La lyre brisée
Loin du nid délaissé dans la forêt prochaine,
Un jeune rossignol chantait dans un vieux chêne,
Que remplissait sa voix.
Et l’arbre tout entier, comme une lyre immense,
Vibrait aux purs accords de la jeune romance
Du barde ailé des bois.
Timide en son essor, comme un morceau d’élève,
Son chant, qui par degrés s’enhardit et s’élève,
Tremblait encore un peu ;
Mais, d’instant en instant, sa voix mieux exercée,
De roulade en roulade éperdument lancée,
Montait jusqu’au ciel bleu.
Les trilles réguliers, mais sans monotonie,
Jaillissaient du feuillage, en ruisseaux d’harmonie,
En cascades de bruit.
Les oiseaux gazouilleurs semblaient faire une pause,
Pour laisser la parole au brillant virtuose,
Par Dieu lui-même instruit ;
Et la grande nature, immobile et captive,
Du charmeur invisible, écoutait, attentive,
Ce chef-d’œuvre de son ;
Pendant que moi, poète, aux notes cadencées,
Je prêtais des motifs, des soupirs, des pensées,
Cachés dans la chanson.
– Telle est ton éloquence, ô musique immortelle !

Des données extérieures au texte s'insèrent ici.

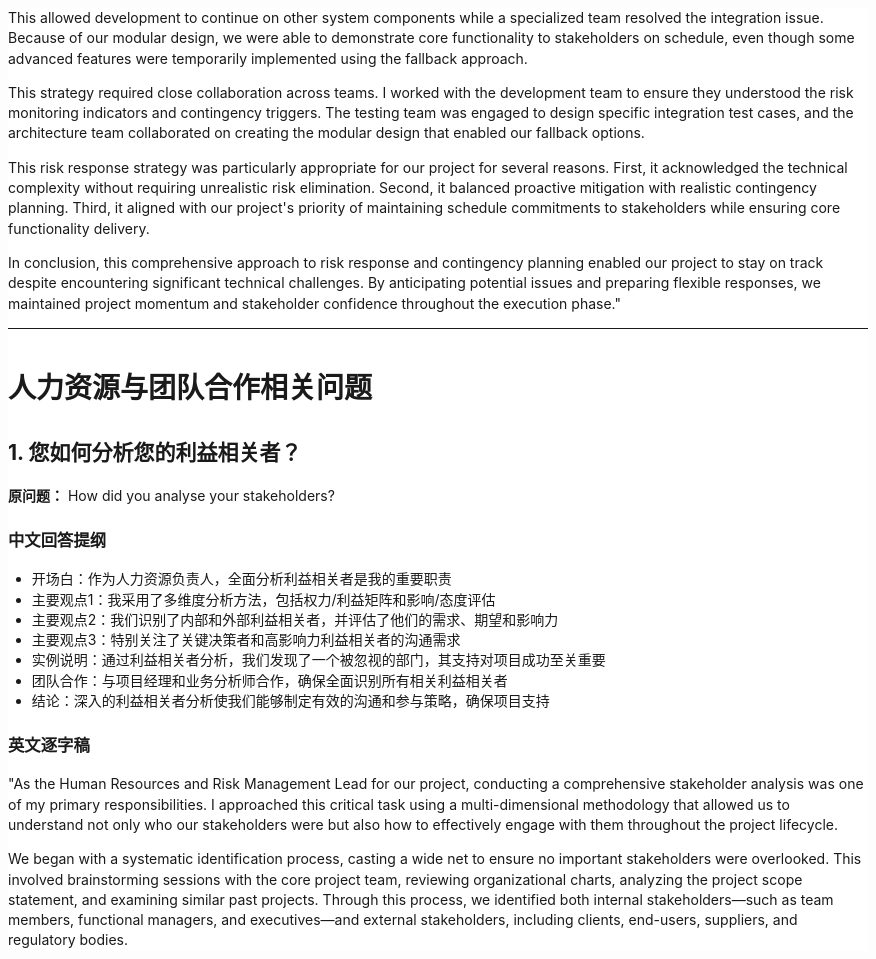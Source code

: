 This allowed development to continue on other system components while a specialized team resolved the integration issue. Because of our modular design, we were able to demonstrate core functionality to stakeholders on schedule, even though some advanced features were temporarily implemented using the fallback approach.

This strategy required close collaboration across teams. I worked with the development team to ensure they understood the risk monitoring indicators and contingency triggers. The testing team was engaged to design specific integration test cases, and the architecture team collaborated on creating the modular design that enabled our fallback options.

This risk response strategy was particularly appropriate for our project for several reasons. First, it acknowledged the technical complexity without requiring unrealistic risk elimination. Second, it balanced proactive mitigation with realistic contingency planning. Third, it aligned with our project's priority of maintaining schedule commitments to stakeholders while ensuring core functionality delivery.

In conclusion, this comprehensive approach to risk response and contingency planning enabled our project to stay on track despite encountering significant technical challenges. By anticipating potential issues and preparing flexible responses, we maintained project momentum and stakeholder confidence throughout the execution phase."

---

# 人力资源与团队合作相关问题

## 1. 您如何分析您的利益相关者？

**原问题：** How did you analyse your stakeholders?

### 中文回答提纲
- 开场白：作为人力资源负责人，全面分析利益相关者是我的重要职责
- 主要观点1：我采用了多维度分析方法，包括权力/利益矩阵和影响/态度评估
- 主要观点2：我们识别了内部和外部利益相关者，并评估了他们的需求、期望和影响力
- 主要观点3：特别关注了关键决策者和高影响力利益相关者的沟通需求
- 实例说明：通过利益相关者分析，我们发现了一个被忽视的部门，其支持对项目成功至关重要
- 团队合作：与项目经理和业务分析师合作，确保全面识别所有相关利益相关者
- 结论：深入的利益相关者分析使我们能够制定有效的沟通和参与策略，确保项目支持

### 英文逐字稿

"As the Human Resources and Risk Management Lead for our project, conducting a comprehensive stakeholder analysis was one of my primary responsibilities. I approached this critical task using a multi-dimensional methodology that allowed us to understand not only who our stakeholders were but also how to effectively engage with them throughout the project lifecycle.

We began with a systematic identification process, casting a wide net to ensure no important stakeholders were overlooked. This involved brainstorming sessions with the core project team, reviewing organizational charts, analyzing the project scope statement, and examining similar past projects. Through this process, we identified both internal stakeholders—such as team members, functional managers, and executives—and external stakeholders, including clients, end-users, suppliers, and regulatory bodies.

Ton prestige est si grand, si puissant ton coup d’aile,
Secouant tout fardeau,
Ton langage est si doux et ta voix est si tendre
Que tu te fais aimer, déchiffrer et comprendre
Même chez un oiseau ! –
... Interrompant soudain mon ivresse divine,
Un coup de feu partit d’un buisson d’aubépine !
Je vis, en un clin d’œil,
Un amas frémissant de plumes ballottées
De rameaux en rameaux tomber, ensanglantées,
Au pied de l’arbre en deuil.
Dans les convulsions d’une courte agonie,
La mort glaça bientôt la prunelle ternie ;
Le bec, ouvert encor,
S’était rempli de sang sur la dernière note,
Refoulée au gosier par la balle idiote,
En prenant son essor.
Un chasseur s’approcha, comme un oiseau de proie,
Du doux assassiné qui faisait notre joie,
Le mit dans son carnier ;
– Et je pris en dégoût le vandale imbécile
Qui venait de briser cette harpe fragile
Pour se désennuyer !
Édouard MONOD.
Paru dans L’Année des poètes en 1894.